KOMPAS.com - Lesunya bisnis batik beberapa tahun silam merupakan akibat dari sedikitnya orang yang mau menjadi pembatik. Proses membatik yang rumit, dan total waktu pembuatannya yang cukup lama menjadi salah satu hal yang menyebabkan rendahnya minat generasi muda yang ingin menjadi pembatik. Selain itu, faktor ekonomi tampaknyajuga menjadi faktor utama penghambat kemajuan batik.
"Beberapa tahun lalu, hanya sedikit masyarakat yang mau pakai batik. Promosinya kurang, sehingga para pembatik pun kehilangan pesanan batik, dan tidak bisa menghidupi keluarganya. Tak heran kalau anak-anak muda pun akhirnya tidak mau jadi pembatik," ungkap Gamal Bya, staf pemasaran batik dari Balai Besar Kerajinan dan Batik Yogyakarta, kepada Kompas Female, di sela-sela acara World Batik Summit 2011 di Jakarta Convention Center, Jakarta Selatan, Rabu (28/9/2011) lalu.
Namun upaya tiada henti bangsa Indonesia untuk melestarikan batik (sebagai teknik melukis di atas kain) akhirnya membuahkan hasil.

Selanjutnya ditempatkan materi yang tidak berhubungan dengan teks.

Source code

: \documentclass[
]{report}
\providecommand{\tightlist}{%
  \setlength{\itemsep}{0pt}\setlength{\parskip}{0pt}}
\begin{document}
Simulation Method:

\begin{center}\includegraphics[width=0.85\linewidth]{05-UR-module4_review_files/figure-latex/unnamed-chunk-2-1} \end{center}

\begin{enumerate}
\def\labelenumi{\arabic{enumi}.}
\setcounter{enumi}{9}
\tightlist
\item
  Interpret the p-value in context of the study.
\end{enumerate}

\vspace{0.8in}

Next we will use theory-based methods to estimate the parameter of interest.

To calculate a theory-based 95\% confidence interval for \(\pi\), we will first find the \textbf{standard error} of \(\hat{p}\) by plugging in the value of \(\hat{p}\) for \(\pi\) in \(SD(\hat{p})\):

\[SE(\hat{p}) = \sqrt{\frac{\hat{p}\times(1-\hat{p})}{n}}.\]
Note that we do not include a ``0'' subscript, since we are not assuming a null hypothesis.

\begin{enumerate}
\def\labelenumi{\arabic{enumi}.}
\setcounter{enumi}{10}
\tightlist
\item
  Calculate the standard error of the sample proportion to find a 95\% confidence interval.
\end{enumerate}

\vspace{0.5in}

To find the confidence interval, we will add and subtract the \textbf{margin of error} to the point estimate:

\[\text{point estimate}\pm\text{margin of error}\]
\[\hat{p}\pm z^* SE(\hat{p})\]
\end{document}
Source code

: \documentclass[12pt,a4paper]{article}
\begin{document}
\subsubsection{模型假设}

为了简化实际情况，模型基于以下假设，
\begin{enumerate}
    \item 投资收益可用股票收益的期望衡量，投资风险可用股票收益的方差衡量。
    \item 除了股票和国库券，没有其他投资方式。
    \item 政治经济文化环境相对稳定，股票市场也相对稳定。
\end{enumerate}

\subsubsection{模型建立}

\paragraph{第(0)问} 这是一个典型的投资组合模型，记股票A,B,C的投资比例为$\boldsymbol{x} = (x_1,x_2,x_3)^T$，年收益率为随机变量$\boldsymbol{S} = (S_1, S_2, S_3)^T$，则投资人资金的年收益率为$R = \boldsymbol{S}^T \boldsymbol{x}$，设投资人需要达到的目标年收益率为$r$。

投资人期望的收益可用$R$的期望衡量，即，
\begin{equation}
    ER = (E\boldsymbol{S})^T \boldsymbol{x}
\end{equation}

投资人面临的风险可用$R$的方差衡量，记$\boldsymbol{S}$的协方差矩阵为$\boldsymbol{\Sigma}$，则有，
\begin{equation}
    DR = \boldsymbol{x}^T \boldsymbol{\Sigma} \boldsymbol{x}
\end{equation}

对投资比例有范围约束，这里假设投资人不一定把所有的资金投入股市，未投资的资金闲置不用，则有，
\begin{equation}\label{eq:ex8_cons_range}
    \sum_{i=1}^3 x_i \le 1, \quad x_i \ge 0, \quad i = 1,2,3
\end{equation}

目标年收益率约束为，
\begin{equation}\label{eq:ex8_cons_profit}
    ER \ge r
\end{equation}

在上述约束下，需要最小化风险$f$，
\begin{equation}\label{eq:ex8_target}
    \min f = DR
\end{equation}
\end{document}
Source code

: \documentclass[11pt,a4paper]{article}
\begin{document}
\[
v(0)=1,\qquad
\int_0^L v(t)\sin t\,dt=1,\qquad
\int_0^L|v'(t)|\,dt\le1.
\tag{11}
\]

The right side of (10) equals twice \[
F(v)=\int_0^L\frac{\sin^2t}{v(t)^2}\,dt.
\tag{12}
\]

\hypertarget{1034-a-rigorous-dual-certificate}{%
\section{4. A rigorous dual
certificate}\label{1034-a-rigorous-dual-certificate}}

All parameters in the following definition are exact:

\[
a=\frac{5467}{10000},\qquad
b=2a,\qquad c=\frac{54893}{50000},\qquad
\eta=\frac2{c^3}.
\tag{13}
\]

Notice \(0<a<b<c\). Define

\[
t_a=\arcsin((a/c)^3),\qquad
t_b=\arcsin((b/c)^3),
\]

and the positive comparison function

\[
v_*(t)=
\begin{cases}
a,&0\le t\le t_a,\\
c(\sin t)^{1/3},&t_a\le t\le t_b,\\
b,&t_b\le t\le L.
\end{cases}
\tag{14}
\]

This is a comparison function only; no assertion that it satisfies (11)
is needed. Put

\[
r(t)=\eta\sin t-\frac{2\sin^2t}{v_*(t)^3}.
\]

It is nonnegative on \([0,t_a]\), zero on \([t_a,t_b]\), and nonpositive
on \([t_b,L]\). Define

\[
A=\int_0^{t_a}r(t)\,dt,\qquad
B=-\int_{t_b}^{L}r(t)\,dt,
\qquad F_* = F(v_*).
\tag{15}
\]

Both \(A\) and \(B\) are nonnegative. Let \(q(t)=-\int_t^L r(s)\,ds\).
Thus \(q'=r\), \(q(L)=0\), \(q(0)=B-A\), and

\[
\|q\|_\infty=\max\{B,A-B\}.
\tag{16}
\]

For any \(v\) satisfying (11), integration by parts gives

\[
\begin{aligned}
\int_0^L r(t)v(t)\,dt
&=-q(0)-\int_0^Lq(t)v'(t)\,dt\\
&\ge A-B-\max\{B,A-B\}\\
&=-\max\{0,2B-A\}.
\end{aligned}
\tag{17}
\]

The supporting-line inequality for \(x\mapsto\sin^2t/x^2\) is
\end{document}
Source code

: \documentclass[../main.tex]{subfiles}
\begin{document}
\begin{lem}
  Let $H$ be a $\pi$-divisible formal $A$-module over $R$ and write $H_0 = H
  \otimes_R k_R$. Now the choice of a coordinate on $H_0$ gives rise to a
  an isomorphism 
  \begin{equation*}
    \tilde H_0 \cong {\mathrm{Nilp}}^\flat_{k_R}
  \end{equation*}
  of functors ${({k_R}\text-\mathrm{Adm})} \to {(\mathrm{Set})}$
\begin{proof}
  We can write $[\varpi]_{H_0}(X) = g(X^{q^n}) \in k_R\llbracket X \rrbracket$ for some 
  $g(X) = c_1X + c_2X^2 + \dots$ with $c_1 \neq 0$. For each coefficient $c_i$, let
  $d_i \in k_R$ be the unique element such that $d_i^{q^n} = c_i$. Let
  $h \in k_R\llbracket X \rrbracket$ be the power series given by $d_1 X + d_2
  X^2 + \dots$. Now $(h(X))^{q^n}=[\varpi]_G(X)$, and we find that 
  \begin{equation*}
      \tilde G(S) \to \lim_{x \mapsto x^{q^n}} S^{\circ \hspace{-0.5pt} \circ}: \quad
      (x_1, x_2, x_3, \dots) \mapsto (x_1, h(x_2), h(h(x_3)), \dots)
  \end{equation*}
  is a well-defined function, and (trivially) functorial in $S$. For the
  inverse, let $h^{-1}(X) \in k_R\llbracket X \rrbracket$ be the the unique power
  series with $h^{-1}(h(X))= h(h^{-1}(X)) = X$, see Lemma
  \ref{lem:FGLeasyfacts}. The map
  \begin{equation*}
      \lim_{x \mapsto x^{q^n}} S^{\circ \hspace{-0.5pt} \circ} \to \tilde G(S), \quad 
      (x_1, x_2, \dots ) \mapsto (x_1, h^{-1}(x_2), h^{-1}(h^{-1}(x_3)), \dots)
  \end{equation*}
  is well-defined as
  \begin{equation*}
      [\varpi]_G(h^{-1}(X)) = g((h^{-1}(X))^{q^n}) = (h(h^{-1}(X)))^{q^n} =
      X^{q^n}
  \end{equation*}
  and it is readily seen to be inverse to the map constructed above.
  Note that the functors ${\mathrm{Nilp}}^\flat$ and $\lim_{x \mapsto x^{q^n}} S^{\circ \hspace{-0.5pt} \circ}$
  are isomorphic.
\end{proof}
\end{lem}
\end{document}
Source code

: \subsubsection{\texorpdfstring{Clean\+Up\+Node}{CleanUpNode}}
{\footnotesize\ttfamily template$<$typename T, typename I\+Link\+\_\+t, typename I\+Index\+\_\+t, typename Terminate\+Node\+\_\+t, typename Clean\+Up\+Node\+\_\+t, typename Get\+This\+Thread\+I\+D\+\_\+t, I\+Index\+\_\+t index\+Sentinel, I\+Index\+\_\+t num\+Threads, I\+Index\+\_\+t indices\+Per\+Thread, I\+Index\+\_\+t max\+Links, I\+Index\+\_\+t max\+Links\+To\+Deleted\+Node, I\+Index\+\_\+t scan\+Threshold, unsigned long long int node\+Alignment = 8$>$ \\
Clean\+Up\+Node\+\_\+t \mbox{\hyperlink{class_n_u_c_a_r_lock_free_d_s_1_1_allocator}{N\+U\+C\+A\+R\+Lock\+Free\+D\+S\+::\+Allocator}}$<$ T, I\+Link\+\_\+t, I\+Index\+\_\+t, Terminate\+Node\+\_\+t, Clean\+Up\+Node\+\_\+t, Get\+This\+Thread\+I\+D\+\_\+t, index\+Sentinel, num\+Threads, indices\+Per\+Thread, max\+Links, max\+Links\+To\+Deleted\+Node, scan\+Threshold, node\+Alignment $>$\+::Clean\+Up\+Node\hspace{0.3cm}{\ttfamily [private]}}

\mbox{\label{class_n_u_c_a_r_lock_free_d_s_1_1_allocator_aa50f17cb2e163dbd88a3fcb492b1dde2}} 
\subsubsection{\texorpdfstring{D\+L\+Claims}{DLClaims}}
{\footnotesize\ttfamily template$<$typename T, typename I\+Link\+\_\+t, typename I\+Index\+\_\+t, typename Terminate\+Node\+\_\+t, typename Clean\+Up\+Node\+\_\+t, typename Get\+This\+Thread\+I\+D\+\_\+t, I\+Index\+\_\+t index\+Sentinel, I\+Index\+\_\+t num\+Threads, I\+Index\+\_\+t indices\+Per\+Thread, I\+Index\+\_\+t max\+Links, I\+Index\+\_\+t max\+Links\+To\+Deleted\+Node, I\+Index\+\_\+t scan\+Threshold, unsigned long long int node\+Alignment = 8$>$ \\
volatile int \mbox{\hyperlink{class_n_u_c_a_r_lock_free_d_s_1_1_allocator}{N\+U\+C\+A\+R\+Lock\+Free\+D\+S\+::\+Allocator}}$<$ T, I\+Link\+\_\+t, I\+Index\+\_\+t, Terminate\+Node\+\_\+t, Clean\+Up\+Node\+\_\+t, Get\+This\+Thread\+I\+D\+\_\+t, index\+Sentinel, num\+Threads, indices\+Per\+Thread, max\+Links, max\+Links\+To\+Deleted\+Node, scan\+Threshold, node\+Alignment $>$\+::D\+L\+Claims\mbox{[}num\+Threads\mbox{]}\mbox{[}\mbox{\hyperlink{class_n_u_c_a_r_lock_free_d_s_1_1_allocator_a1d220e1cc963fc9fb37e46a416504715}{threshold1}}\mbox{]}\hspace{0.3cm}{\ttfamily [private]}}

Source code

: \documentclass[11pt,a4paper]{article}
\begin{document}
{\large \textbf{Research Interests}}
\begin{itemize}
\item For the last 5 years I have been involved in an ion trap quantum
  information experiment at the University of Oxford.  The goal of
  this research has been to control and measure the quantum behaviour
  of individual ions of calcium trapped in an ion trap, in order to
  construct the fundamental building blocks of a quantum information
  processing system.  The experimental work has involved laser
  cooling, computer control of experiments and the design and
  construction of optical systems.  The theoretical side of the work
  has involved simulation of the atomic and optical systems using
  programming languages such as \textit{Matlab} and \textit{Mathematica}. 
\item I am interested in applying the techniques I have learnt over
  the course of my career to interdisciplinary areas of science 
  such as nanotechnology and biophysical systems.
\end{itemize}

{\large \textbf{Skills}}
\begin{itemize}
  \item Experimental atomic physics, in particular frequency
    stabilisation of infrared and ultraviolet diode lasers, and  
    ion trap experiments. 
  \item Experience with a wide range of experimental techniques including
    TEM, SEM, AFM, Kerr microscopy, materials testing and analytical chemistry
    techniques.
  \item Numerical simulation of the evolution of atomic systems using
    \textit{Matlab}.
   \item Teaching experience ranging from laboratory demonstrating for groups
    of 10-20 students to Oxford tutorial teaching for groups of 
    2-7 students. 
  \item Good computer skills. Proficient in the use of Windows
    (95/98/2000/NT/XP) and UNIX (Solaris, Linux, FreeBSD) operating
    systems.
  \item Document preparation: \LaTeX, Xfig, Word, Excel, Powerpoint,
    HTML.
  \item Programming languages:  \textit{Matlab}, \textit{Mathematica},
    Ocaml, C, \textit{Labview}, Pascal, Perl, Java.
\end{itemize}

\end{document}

Batik diakui oleh UNESCO sebagai warisan budaya dunia nonbendawi dari Indonesia pada 2 Oktober 2009 lalu. Sejak itu, gairah batik nasional yang sempat lesu menjadi bangkit kembali.
Meskipun batik kembali populer, bahkan banyak perusahaan yang mewajibkan karyawan memakai busana batik pada hari-hati tertentu, masih ada beberapa persoalan yang menjadi keprihatinan. Ike Nirwan Bakrie, ketua Rumah Pesona Kain, mengatakan bahwa kualitas batik sekarang ini sangat berbeda dengan batik zaman dulu.
Sebagai pecinta kain batik, Ike menganggap kain batik buatan pembatik jaman dahulu memiliki nilai yang lebih baik dibandingkan batik saat ini. Salah satunya adalah tingkat kehalusan batiknya. Ike menganggap bahwa salah satu faktor penyebabnya adalah "perasaan" si pembatik. "Menurut saya, batik zaman dulu itu dibuat dengan penuh perasaan dan cinta. Misalnya, mereka membuat batik untuk anaknya, kekasihnya, ataupun keluarga yang mereka cintai," tukas Ike.
Hal senada juga diungkapkan oleh Gamal Bya, yang mengungkapkan bahwa ada sedikit pergeseran orientasi dan motif di balik batik. "Batik tulis yang asli memang harganya kurang terjangkau masyarakat kecil karena proses pembuatannya yang rumit. Maka, sekarang dikenal batik cap yang harganya lebih murah agar lebih terjangkau," ungkapnya.
Pembuatan batik saat ini lebih didasari motivasi ekonomi, sehingga menjadikan batik sebagai suatu industri pakaian. Artinya, batik dibuat dengan teknik yang lebih mudah, dan diproduksi secara massal untuk meraih keuntungan sebesar-besarnya.
Seharusnya, menurut Gamal, apapun motifnya, kita tetap memiliki rasa cinta terhadap apa yang kita kerjakan agar hasilnya maksimal. Salah satu upaya yang dapat dilakukan pemerintah untuk menghasilkan batik yang berkualitas adalah dengan mengharuskan pembatik mengikuti standar nasional Indonesia (SNI).